A Keralite, Soumya Santhosh from Idukki, was working in Ashkelon in Israel when she was recently killed in an airstrike. Like Nimmy, Soumya, too, came from humble family background and financial constraints had forced her to choose Israel for work. "Even for a family of four, we need at least Rs 10,000 to meet expenses for a month, however careful we are. How could we even send Rs 1,000 back home besides setting aside money for repayment of the loan, with a monthly salary of  Rs 7,500 or Rs 13,000," Nimmy asked.

In fact, nurses working in private hospitals in Kerala had staged months-long protests between 2017 and 2018 to get a pay revision. As per the government notification issued owing to the protest, the minimum wages for nurses raised to Rs 20,000. Prior to that, a pay revision was last implemented in January 2013.  

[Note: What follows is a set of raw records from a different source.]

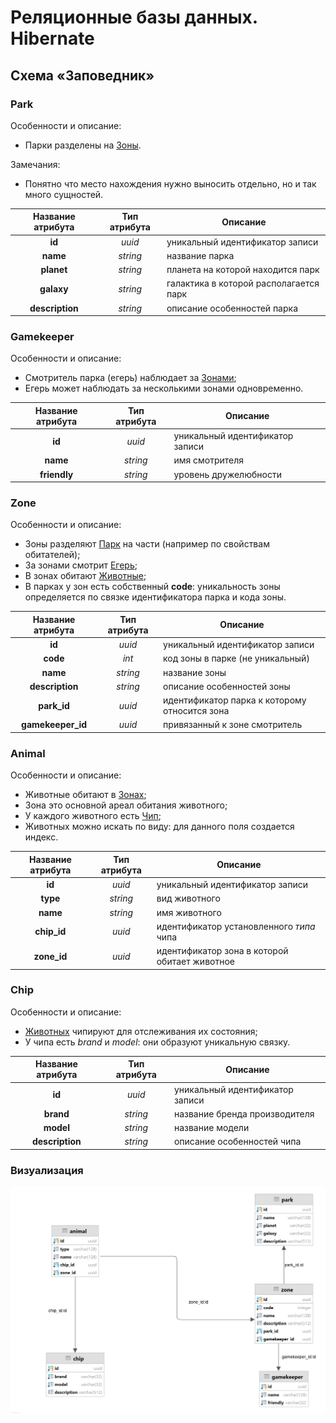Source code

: # Реляционные базы данных. Hibernate

## Схема «Заповедник»

### Park

Особенности и описание:
* Парки разделены на [Зоны](#Zone).

Замечания:
* Понятно что место нахождения нужно выносить отдельно, но и так много сущностей.

|Название атрибута|Тип атрибута|Описание|
| :---: | :---:| --- |
| **id** | _uuid_ | уникальный идентификатор записи |
| **name** | _string_ | название парка |
| **planet** | _string_ | планета на которой находится парк |
| **galaxy** | _string_ | галактика в которой располагается парк |
| **description** | _string_ | описание особенностей парка |

### Gamekeeper

Особенности и описание:
* Смотритель парка (егерь) наблюдает за [Зонами](#Zone);
* Егерь может наблюдать за несколькими зонами одновременно.

|Название атрибута|Тип атрибута|Описание|
| :---: | :---:| --- |
| **id** | _uuid_ | уникальный идентификатор записи |
| **name** | _string_ | имя смотрителя |
| **friendly** | _string_ | уровень дружелюбности |

### Zone

Особенности и описание:
* Зоны разделяют [Парк](#Park) на части (например по свойствам обитателей);
* За зонами смотрит [Егерь](#Gamekeeper);
* В зонах обитают [Животные](#Animal);
* В парках у зон есть собственный **code**: уникальность зоны определяется по связке идентификатора парка и кода зоны.

|Название атрибута|Тип атрибута|Описание|
| :---: | :---:| --- |
| **id** | _uuid_ | уникальный идентификатор записи |
| **code** | _int_ | код зоны в парке (не уникальный) |
| **name** | _string_ | название зоны |
| **description** | _string_ | описание особенностей зоны |
| **park_id** | _uuid_ | идентификатор парка к которому относится зона |
| **gamekeeper_id** | _uuid_ | привязанный к зоне смотритель |


### Animal 

Особенности и описание:
* Животные обитают в [Зонах](#Zone);
* Зона это основной ареал обитания животного;
* У каждого животного есть [Чип](#Chip);
* Животных можно искать по виду: для данного поля создается индекс.

|Название атрибута|Тип атрибута|Описание|
| :---: | :---:| --- |
| **id** | _uuid_ | уникальный идентификатор записи |
| **type** | _string_ | вид животного |
| **name** | _string_ | имя животного |
| **chip_id** | _uuid_ | идентификатор установленного _типа_ чипа |
| **zone_id** | _uuid_ | идентификатор зона в которой обитает животное |

### Chip

Особенности и описание:
* [Животных](#Animal) чипируют для отслеживания их состояния;
* У чипа есть *brand* и *model*: они образуют уникальную связку.

|Название атрибута|Тип атрибута|Описание|
| :---: | :---:| --- |
| **id** | _uuid_ | уникальный идентификатор записи |
| **brand** | _string_ | название бренда производителя |
| **model** | _string_ | название модели |
| **description** | _string_ | описание особенностей чипа |

### Визуализация

![reserve schema](readme/reserve.png)



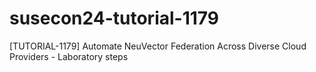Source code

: # susecon24-tutorial-1179
[TUTORIAL-1179] Automate NeuVector Federation Across Diverse Cloud Providers - Laboratory steps
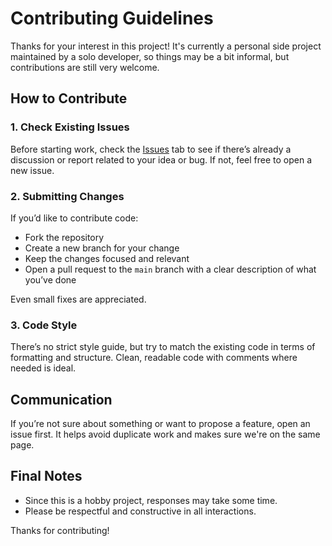 # Contributing Guidelines

Thanks for your interest in this project! It's currently a personal side project maintained by a solo developer, so things may be a bit informal, but contributions are still very welcome.

## How to Contribute

### 1. Check Existing Issues
Before starting work, check the [Issues](../../issues) tab to see if there’s already a discussion or report related to your idea or bug. If not, feel free to open a new issue.

### 2. Submitting Changes
If you’d like to contribute code:
- Fork the repository
- Create a new branch for your change
- Keep the changes focused and relevant
- Open a pull request to the `main` branch with a clear description of what you’ve done

Even small fixes are appreciated.

### 3. Code Style
There’s no strict style guide, but try to match the existing code in terms of formatting and structure. Clean, readable code with comments where needed is ideal.

## Communication

If you’re not sure about something or want to propose a feature, open an issue first. It helps avoid duplicate work and makes sure we're on the same page.

## Final Notes

- Since this is a hobby project, responses may take some time.
- Please be respectful and constructive in all interactions.

Thanks for contributing!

According to Raji, apart from being underpaid, what also worries nursing graduates is the lack of respect for the profession in Kerala. "In Israel, it's altogether a different situation, the respect we get is huge. It's a solace when we live in an alien land, leaving our children and family back at home," Raji added. In a survey carried out by Irudaya Rajan and KC Zachariah, a researcher who also specialises in migration, there are 21,21,887 emigrants from Kerala across the world. While the study is done every five years, no specific data is available with the department on which countries are more popular to work in for non-resident Keralites.

Irudaya Rajan said a shift in the migration trend of Keralites began in the last 10 to 15 years. Now, from the Gulf Cooperation Council (GCC) countries, Keralites are moving to other parts of the world. "It's not just Israel, countries in Europe such as Germany are becoming sought-after destinations for jobs among Keralites," he said.